◆ Problem to solve
Please write out each entry exactly as it appears.

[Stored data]
Segment Open
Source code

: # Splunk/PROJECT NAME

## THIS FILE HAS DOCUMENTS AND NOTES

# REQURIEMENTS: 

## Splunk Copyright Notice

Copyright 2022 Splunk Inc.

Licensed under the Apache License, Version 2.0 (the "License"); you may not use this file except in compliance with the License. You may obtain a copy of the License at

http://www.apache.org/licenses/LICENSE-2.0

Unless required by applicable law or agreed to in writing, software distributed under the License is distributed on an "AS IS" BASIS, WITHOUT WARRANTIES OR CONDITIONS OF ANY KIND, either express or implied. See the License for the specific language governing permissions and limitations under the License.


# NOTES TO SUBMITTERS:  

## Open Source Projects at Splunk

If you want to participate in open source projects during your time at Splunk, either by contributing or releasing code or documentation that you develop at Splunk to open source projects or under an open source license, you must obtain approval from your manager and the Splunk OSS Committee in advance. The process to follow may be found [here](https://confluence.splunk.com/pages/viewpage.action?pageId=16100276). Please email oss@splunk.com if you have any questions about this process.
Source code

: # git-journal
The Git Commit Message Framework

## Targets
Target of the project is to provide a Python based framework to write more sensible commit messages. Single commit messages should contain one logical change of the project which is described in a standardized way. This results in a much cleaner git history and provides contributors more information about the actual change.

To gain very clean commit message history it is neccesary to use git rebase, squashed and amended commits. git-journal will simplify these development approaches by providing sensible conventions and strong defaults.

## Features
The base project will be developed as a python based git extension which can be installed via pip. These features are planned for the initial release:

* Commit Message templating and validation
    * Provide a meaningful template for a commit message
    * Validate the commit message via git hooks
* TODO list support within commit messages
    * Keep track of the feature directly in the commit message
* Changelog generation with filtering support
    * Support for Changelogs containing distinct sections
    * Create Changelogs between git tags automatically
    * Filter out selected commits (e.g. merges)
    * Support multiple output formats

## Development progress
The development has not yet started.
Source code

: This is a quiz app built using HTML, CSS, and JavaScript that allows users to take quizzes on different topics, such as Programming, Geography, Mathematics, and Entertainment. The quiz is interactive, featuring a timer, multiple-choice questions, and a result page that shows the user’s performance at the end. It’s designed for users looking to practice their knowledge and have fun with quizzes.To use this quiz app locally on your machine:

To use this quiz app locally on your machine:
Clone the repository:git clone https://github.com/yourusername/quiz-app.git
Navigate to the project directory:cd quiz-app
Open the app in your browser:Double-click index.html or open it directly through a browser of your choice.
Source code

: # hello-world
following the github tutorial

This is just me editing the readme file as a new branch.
Segment Closed
◆ Written answer
Source code

: # Splunk/PROJECT NAME

## THIS FILE HAS DOCUMENTS AND NOTES

# REQURIEMENTS: 

## Splunk Copyright Notice

Copyright 2022 Splunk Inc.

Licensed under the Apache License, Version 2.0 (the "License"); you may not use this file except in compliance with the License. You may obtain a copy of the License at

http://www.apache.org/licenses/LICENSE-2.0

Unless required by applicable law or agreed to in writing, software distributed under the License is distributed on an "AS IS" BASIS, WITHOUT WARRANTIES OR CONDITIONS OF ANY KIND, either express or implied. See the License for the specific language governing permissions and limitations under the License.


# NOTES TO SUBMITTERS:  

## Open Source Projects at Splunk

If you want to participate in open source projects during your time at Splunk, either by contributing or releasing code or documentation that you develop at Splunk to open source projects or under an open source license, you must obtain approval from your manager and the Splunk OSS Committee in advance. The process to follow may be found [here](https://confluence.splunk.com/pages/viewpage.action?pageId=16100276). Please email oss@splunk.com if you have any questions about this process.
Source code

: # git-journal
The Git Commit Message Framework

## Targets
Target of the project is to provide a Python based framework to write more sensible commit messages. Single commit messages should contain one logical change of the project which is described in a standardized way. This results in a much cleaner git history and provides contributors more information about the actual change.

To gain very clean commit message history it is neccesary to use git rebase, squashed and amended commits. git-journal will simplify these development approaches by providing sensible conventions and strong defaults.

## Features
The base project will be developed as a python based git extension which can be installed via pip. These features are planned for the initial release:

* Commit Message templating and validation
    * Provide a meaningful template for a commit message
    * Validate the commit message via git hooks
* TODO list support within commit messages
    * Keep track of the feature directly in the commit message
* Changelog generation with filtering support
    * Support for Changelogs containing distinct sections
    * Create Changelogs between git tags automatically
    * Filter out selected commits (e.g. merges)
    * Support multiple output formats

## Development progress
The development has not yet started.
Source code

: This is a quiz app built using HTML, CSS, and JavaScript that allows users to take quizzes on different topics, such as Programming, Geography, Mathematics, and Entertainment. The quiz is interactive, featuring a timer, multiple-choice questions, and a result page that shows the user’s performance at the end. It’s designed for users looking to practice their knowledge and have fun with quizzes.To use this quiz app locally on your machine:

To use this quiz app locally on your machine:
Clone the repository:git clone https://github.com/yourusername/quiz-app.git
Navigate to the project directory:cd quiz-app
Open the app in your browser:Double-click index.html or open it directly through a browser of your choice.
Source code

: # hello-world
following the github tutorial

This is just me editing the readme file as a new branch.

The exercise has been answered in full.